THE PROBLEM:
Set down the full listing exactly as given. Any pictures are to be left out.

MATERIAL FOR THIS EXERCISE:

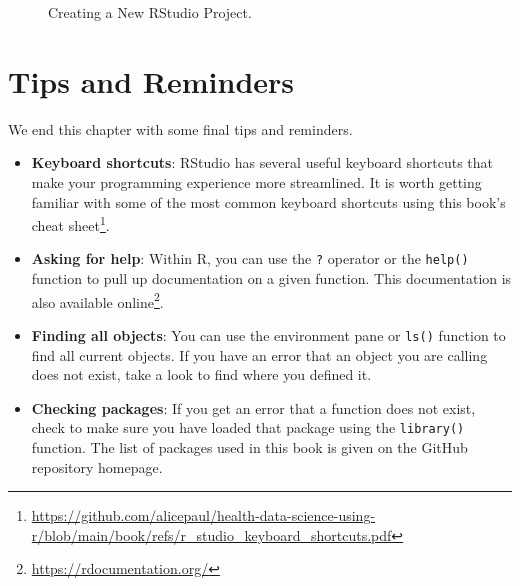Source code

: \documentclass[
  letterpaper,
]{latex/krantz}
\renewcommand{\href}[2]{#2\footnote{\url{#1}}}
\begin{document}
\begin{figure}


\caption{\label{fig-new-project}Creating a New RStudio Project.}

\end{figure}%

\section{Tips and Reminders}\label{tips-and-reminders}

We end this chapter with some final tips and reminders.

\begin{itemize}
\item
  \textbf{Keyboard shortcuts}: RStudio has several useful keyboard
  shortcuts that make your programming experience more streamlined. It
  is worth getting familiar with some of the most common keyboard
  shortcuts using this book's
  \href{https://github.com/alicepaul/health-data-science-using-r/blob/main/book/refs/r_studio_keyboard_shortcuts.pdf}{cheat
  sheet}.
\item
  \textbf{Asking for help}: Within R, you can use the \texttt{?}
  operator or the \texttt{help()}
   function to pull up
  documentation on a given function. This documentation is also
  available \href{https://rdocumentation.org/}{online}.
\item
  \textbf{Finding all objects}: You can use the environment pane or
  \texttt{ls()}  function to find
  all current objects. If you have an error that an object you are
  calling does not exist, take a look to find where you defined it.
\item
  \textbf{Checking packages}: If you get an error that a function does
  not exist, check to make sure you have loaded that package using the
  \texttt{library()} function. The list of packages used in this book is
  given on the GitHub repository homepage.
\end{itemize}
\end{document}
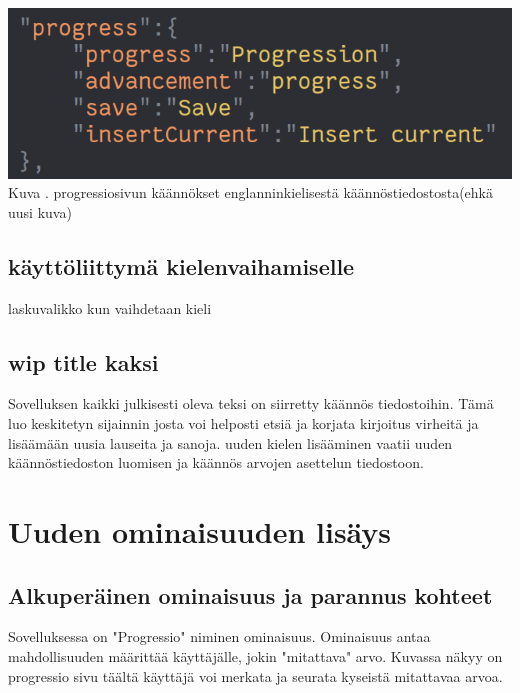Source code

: \documentclass[11pt,a4paper,titlepage,oneside]{article}
\begin{document}
\includegraphics[width = 15cm]{src/public/oppar/translationfileEng.png}\\
Kuva \getImgCount {}. progressiosivun käännökset englanninkielisestä käännöstiedostosta(ehkä uusi kuva)
\medskip

\subsection{käyttöliittymä kielenvaihamiselle}

laskuvalikko kun vaihdetaan kieli


\subsection{wip title kaksi}
Sovelluksen kaikki julkisesti oleva teksi on siirretty käännös tiedostoihin. 
Tämä luo keskitetyn sijainnin josta voi helposti etsiä ja korjata kirjoitus virheitä ja lisäämään uusia lauseita ja sanoja.
uuden kielen lisääminen vaatii uuden käännöstiedoston luomisen ja käännös arvojen asettelun tiedostoon.
\medskip














\newpage
\section{Uuden ominaisuuden lisäys}

\subsection{Alkuperäinen ominaisuus ja parannus kohteet}


Sovelluksessa on "Progressio"{} niminen ominaisuus. 
Ominaisuus antaa mahdollisuuden määrittää käyttäjälle, jokin "mitattava"{} arvo.
Kuvassa \nextImageCount {} näkyy on progressio sivu täältä käyttäjä voi merkata ja seurata kyseistä mitattavaa arvoa.
\medskip
\bigskip
\end{document}
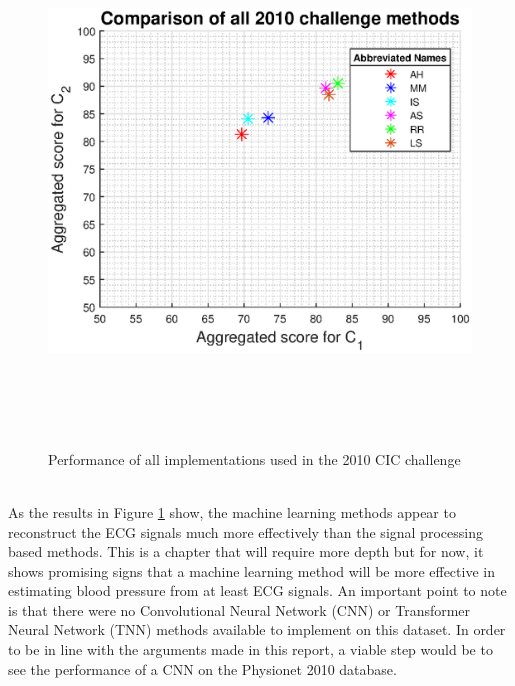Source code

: \documentclass[11pt, a4paper]{article}
\begin{document}
\begin{figure}[H]
    \centering
    \includegraphics[width=14cm,height=14cm,keepaspectratio]{Figures/challenge2010.eps}
    \caption{Performance of all implementations used in the 2010 CIC challenge}
    \label{lol}
\end{figure} \\ \newline \noindent As the results in Figure \ref{lol} show, the machine learning methods appear to reconstruct the ECG signals much more effectively than the signal processing based methods. This is a chapter that will require more depth but for now, it shows promising signs that a machine learning method will be more effective in estimating blood pressure from at least ECG signals. An important point to note is that there were no Convolutional Neural Network (CNN) or Transformer Neural Network (TNN) methods available to implement on this dataset. In order to be in line with the arguments made in this report, a viable step would be to see the performance of a CNN on the Physionet 2010 database.



\newpage
\end{document}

WRITTEN ANSWER:
Source code

: \documentclass[
  letterpaper,
]{latex/krantz}
\renewcommand{\href}[2]{#2\footnote{\url{#1}}}
\begin{document}
\begin{figure}


\caption{\label{fig-new-project}Creating a New RStudio Project.}

\end{figure}%

\section{Tips and Reminders}\label{tips-and-reminders}

We end this chapter with some final tips and reminders.

\begin{itemize}
\item
  \textbf{Keyboard shortcuts}: RStudio has several useful keyboard
  shortcuts that make your programming experience more streamlined. It
  is worth getting familiar with some of the most common keyboard
  shortcuts using this book's
  \href{https://github.com/alicepaul/health-data-science-using-r/blob/main/book/refs/r_studio_keyboard_shortcuts.pdf}{cheat
  sheet}.
\item
  \textbf{Asking for help}: Within R, you can use the \texttt{?}
  operator or the \texttt{help()}
   function to pull up
  documentation on a given function. This documentation is also
  available \href{https://rdocumentation.org/}{online}.
\item
  \textbf{Finding all objects}: You can use the environment pane or
  \texttt{ls()}  function to find
  all current objects. If you have an error that an object you are
  calling does not exist, take a look to find where you defined it.
\item
  \textbf{Checking packages}: If you get an error that a function does
  not exist, check to make sure you have loaded that package using the
  \texttt{library()} function. The list of packages used in this book is
  given on the GitHub repository homepage.
\end{itemize}
\end{document}
Source code

: \documentclass[11pt,a4paper,titlepage,oneside]{article}
\begin{document}
\includegraphics[width = 15cm]{src/public/oppar/translationfileEng.png}\\
Kuva \getImgCount {}. progressiosivun käännökset englanninkielisestä käännöstiedostosta(ehkä uusi kuva)
\medskip

\subsection{käyttöliittymä kielenvaihamiselle}

laskuvalikko kun vaihdetaan kieli


\subsection{wip title kaksi}
Sovelluksen kaikki julkisesti oleva teksi on siirretty käännös tiedostoihin. 
Tämä luo keskitetyn sijainnin josta voi helposti etsiä ja korjata kirjoitus virheitä ja lisäämään uusia lauseita ja sanoja.
uuden kielen lisääminen vaatii uuden käännöstiedoston luomisen ja käännös arvojen asettelun tiedostoon.
\medskip














\newpage
\section{Uuden ominaisuuden lisäys}

\subsection{Alkuperäinen ominaisuus ja parannus kohteet}


Sovelluksessa on "Progressio"{} niminen ominaisuus. 
Ominaisuus antaa mahdollisuuden määrittää käyttäjälle, jokin "mitattava"{} arvo.
Kuvassa \nextImageCount {} näkyy on progressio sivu täältä käyttäjä voi merkata ja seurata kyseistä mitattavaa arvoa.
\medskip
\bigskip
\end{document}
Source code

: \documentclass[11pt, a4paper]{article}
\begin{document}
\begin{figure}[H]
    \centering
    \includegraphics[width=14cm,height=14cm,keepaspectratio]{Figures/challenge2010.eps}
    \caption{Performance of all implementations used in the 2010 CIC challenge}
    \label{lol}
\end{figure} \\ \newline \noindent As the results in Figure \ref{lol} show, the machine learning methods appear to reconstruct the ECG signals much more effectively than the signal processing based methods. This is a chapter that will require more depth but for now, it shows promising signs that a machine learning method will be more effective in estimating blood pressure from at least ECG signals. An important point to note is that there were no Convolutional Neural Network (CNN) or Transformer Neural Network (TNN) methods available to implement on this dataset. In order to be in line with the arguments made in this report, a viable step would be to see the performance of a CNN on the Physionet 2010 database.



\newpage
\end{document}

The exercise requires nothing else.